Recently, the Arakan Rohingya Salvation Army (ARSA) launched an attack on 30 police outposts and an army base in the Rakhine state. These violent attacks successfully gained the attention of the international community and local citizens. Extremist Buddhist cults capitalised on this opportunity to propagate its beliefs and influence the greater public to regard Rohingya as possible terrorists. As a result, the Burmese’s mixed sentiments further complicate any attempts to resolve this humanitarian crisis and human right violations.
Social media echo chambers accelerate the sectarian conflict
Facebook, the most popular and widely used social media network in Myanmar is teeming with fake news and half-truths. Accusations of alleged crimes against Buddhist and Hindu populations are rampant in Facebook posts. Even State Counsellor’s Office spokesman, Zaw Htay uses his Facebook to dismiss the alleged atrocities as an exaggeration.

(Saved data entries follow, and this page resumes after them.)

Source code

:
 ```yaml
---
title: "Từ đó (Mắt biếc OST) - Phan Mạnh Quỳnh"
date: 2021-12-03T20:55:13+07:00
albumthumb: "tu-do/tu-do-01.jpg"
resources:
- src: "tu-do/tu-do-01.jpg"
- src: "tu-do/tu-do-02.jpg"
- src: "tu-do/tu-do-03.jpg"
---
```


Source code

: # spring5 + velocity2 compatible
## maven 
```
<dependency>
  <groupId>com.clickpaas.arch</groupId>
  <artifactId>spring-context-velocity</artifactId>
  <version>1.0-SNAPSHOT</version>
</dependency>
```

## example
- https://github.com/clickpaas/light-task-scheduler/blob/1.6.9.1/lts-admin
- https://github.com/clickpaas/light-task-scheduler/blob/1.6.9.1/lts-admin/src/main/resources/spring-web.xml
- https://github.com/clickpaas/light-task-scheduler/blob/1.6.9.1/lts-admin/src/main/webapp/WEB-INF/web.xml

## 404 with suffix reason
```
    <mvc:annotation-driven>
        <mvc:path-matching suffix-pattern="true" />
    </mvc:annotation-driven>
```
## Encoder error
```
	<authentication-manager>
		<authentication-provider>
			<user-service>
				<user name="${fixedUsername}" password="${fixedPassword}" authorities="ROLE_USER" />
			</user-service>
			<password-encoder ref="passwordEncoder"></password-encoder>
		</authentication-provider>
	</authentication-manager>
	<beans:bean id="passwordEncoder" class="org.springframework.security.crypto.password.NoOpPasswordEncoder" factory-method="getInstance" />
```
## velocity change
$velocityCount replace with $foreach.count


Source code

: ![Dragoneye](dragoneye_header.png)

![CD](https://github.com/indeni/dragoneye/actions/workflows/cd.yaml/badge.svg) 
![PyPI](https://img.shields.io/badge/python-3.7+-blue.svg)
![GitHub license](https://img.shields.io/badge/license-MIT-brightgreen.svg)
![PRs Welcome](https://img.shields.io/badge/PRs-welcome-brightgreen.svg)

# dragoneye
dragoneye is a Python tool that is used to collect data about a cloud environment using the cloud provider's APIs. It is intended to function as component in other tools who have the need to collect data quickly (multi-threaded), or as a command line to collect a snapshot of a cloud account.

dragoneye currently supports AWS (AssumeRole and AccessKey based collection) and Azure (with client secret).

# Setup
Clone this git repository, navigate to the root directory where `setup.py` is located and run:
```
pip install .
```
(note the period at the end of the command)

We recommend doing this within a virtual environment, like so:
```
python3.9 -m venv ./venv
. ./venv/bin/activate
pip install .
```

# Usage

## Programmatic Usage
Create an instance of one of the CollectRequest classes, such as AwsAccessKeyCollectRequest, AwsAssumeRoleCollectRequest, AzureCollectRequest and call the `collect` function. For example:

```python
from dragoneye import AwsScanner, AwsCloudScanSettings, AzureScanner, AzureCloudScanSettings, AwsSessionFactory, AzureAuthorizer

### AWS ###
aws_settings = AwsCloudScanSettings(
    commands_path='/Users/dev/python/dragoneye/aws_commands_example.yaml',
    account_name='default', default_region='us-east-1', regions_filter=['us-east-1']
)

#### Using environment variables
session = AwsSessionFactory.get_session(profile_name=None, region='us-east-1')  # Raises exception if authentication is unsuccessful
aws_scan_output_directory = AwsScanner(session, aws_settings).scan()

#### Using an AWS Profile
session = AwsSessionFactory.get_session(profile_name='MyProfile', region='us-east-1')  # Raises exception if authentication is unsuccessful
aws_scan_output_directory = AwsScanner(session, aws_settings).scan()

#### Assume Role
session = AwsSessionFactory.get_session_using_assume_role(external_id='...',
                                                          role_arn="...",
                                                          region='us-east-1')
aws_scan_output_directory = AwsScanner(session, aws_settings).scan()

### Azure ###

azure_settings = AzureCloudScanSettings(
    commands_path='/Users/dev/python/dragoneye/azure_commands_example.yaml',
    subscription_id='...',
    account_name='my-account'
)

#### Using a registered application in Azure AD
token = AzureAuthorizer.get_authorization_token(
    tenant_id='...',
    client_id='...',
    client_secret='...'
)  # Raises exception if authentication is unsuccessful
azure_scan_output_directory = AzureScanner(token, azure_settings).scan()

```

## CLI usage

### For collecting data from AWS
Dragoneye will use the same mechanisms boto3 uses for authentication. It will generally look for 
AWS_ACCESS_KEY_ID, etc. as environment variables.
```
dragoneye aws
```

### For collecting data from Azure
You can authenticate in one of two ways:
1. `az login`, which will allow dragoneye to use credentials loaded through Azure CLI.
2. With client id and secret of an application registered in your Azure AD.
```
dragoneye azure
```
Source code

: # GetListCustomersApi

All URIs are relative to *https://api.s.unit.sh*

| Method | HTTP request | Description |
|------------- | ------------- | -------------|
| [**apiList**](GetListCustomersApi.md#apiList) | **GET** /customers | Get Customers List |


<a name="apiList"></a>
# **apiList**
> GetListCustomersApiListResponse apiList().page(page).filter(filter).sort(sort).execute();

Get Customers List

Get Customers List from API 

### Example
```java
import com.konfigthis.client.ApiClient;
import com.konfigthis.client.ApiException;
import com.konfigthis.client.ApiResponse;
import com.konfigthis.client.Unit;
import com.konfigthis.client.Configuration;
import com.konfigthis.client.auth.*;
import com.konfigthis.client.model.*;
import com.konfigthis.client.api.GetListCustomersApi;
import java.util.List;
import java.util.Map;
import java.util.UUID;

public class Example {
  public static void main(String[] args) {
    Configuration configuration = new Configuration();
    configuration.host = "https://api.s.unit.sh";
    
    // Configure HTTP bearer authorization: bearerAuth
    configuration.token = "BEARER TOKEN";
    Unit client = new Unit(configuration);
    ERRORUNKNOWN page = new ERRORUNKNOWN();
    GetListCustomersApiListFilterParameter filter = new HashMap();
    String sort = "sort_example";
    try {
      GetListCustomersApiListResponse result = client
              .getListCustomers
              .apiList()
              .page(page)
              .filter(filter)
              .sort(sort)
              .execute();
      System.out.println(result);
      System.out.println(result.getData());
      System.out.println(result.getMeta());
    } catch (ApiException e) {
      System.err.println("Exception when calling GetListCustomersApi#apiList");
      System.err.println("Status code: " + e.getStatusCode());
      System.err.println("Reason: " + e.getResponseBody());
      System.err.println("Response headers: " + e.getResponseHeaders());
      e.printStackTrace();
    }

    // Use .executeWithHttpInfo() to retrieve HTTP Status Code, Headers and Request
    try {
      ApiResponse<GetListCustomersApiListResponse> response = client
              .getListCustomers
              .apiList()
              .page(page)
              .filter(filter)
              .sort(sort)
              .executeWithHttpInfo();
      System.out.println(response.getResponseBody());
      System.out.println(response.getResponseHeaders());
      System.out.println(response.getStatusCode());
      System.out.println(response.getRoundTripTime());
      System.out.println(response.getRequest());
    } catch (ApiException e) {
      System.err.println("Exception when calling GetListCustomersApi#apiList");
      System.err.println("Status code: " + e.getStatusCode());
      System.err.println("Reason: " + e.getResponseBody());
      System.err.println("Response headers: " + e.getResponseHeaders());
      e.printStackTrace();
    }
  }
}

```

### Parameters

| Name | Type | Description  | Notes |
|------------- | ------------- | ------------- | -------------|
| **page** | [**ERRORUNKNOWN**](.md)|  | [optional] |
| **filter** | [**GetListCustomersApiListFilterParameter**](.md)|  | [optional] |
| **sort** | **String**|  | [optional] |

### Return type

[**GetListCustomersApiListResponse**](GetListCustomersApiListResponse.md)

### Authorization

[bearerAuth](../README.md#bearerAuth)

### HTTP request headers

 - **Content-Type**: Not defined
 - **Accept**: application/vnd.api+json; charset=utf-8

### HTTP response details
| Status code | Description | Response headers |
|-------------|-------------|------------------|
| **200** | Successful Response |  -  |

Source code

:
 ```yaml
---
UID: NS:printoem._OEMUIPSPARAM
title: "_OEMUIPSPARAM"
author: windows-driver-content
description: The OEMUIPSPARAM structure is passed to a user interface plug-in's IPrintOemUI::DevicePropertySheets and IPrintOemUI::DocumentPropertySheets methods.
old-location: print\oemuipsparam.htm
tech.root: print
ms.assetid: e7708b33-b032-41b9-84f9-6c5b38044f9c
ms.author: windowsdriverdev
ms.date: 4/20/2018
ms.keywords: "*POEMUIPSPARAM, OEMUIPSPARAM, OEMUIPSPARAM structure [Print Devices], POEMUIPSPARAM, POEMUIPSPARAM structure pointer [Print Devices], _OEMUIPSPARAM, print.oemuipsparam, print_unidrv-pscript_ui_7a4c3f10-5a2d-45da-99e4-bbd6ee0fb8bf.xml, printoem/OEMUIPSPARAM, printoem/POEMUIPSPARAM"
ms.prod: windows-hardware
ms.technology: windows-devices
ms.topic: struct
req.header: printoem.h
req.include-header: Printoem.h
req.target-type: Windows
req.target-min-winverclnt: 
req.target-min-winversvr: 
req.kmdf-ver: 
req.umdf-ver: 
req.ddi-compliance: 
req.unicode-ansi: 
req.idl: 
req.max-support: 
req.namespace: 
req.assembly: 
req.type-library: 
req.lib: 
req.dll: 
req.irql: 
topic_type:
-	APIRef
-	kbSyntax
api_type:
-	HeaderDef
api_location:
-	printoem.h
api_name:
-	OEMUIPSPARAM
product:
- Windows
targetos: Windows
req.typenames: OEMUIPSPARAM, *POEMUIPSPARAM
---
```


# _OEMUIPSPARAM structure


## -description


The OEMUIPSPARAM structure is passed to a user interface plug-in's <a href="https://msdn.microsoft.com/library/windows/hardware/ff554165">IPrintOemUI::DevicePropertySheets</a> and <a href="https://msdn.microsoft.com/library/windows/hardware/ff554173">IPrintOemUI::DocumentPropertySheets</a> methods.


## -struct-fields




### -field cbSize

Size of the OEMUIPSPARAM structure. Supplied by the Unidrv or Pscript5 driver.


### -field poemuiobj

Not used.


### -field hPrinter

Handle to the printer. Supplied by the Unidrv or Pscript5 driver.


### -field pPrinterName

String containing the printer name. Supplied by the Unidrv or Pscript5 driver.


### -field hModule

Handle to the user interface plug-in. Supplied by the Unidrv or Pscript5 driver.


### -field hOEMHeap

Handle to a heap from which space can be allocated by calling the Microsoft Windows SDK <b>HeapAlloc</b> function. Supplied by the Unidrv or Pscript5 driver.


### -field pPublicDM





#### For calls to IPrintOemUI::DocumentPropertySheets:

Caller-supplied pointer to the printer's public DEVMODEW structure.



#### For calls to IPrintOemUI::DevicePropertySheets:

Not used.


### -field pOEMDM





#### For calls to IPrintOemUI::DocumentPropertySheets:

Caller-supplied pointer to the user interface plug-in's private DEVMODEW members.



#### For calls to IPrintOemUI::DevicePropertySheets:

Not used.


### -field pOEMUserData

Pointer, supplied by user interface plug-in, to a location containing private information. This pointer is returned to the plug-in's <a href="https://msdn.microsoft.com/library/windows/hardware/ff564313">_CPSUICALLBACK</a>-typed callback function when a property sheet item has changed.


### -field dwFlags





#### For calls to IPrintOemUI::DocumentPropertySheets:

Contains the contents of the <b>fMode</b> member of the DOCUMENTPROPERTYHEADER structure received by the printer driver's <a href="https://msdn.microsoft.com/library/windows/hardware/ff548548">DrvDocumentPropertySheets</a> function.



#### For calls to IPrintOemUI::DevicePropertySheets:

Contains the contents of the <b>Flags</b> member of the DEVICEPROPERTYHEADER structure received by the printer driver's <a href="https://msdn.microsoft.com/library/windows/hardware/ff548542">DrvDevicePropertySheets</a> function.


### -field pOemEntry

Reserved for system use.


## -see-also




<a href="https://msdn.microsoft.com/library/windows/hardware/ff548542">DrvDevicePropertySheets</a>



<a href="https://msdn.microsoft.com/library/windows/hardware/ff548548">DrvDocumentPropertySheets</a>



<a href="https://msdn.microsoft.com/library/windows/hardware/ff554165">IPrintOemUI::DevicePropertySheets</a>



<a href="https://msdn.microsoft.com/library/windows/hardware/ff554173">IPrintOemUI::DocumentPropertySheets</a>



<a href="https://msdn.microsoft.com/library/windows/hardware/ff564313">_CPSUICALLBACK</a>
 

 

Furthermore, online instigators have been using social media as echo chambers of hatred. Their Facebook posts portray the Rohingya as “illegal immigrants” who are somehow allied with “Islamic extremism”. The online commentators are also calling for their government to “make them disappear”. Other extreme comments include “We will genocide all the Muslims and feed them to the dogs”. Such ethnoreligious animosity in Myanmar is not healthy, as it generates more targeted violence against Rohingya.
The Rohingya crisis has been happening for decades, and the Rohingya are still politically and socially marginalised. Would leveraging on Rohingya-friendly political capitals and new legislation alleviate their plights? Or, would the mass indifference in the local community and limited interventions of the international communities allow the crime of genocide to happen? No one knows.
However, it is clear that the founding narrative based on religions and racial identity will perpetuate the Rohingya crisis. Unless the Aung San Suu Kyi led-government accepts and endorses the essential rights of minorities, there is little to expect.
Aung Zaw Min, writer, studied Governance and Development at the University of Antwerp in Belgium, with focus on conflict and development. His interests include media and communication, conflict resolution and political economy.